> Task brief
Set down exactly the lines in the records below that run from the line with "composing with Liquidsoap." to the line with "Read more about how to develop the project", inclusive, and nothing more.

> Stored entries

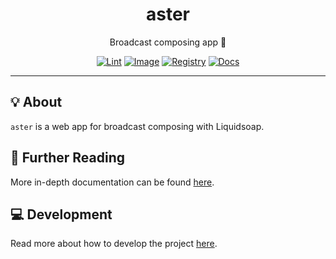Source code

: <h1 align="center">aster</h1>

<div align="center">

Broadcast composing app 🧼

[![Lint](https://github.com/radio-aktywne/aster/actions/workflows/lint.yaml/badge.svg)](https://github.com/radio-aktywne/aster/actions/workflows/lint.yaml)
[![Image](https://github.com/radio-aktywne/aster/actions/workflows/image.yaml/badge.svg)](https://github.com/radio-aktywne/aster/actions/workflows/image.yaml)
[![Registry](https://github.com/radio-aktywne/aster/actions/workflows/registry.yaml/badge.svg)](https://github.com/radio-aktywne/aster/actions/workflows/registry.yaml)
[![Docs](https://github.com/radio-aktywne/aster/actions/workflows/docs.yaml/badge.svg)](https://github.com/radio-aktywne/aster/actions/workflows/docs.yaml)

</div>

---

## 💡 About

`aster` is a web app for broadcast composing with Liquidsoap.

## 📄 Further Reading

More in-depth documentation can be found
[here](https://radio-aktywne.github.io/aster).

## 💻 Development

Read more about how to develop the project
[here](https://github.com/radio-aktywne/aster/blob/main/CONTRIBUTING.md).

> Solution to this problem
`aster` is a web app for broadcast composing with Liquidsoap.

## 📄 Further Reading

More in-depth documentation can be found
[here](https://radio-aktywne.github.io/aster).

## 💻 Development

Read more about how to develop the project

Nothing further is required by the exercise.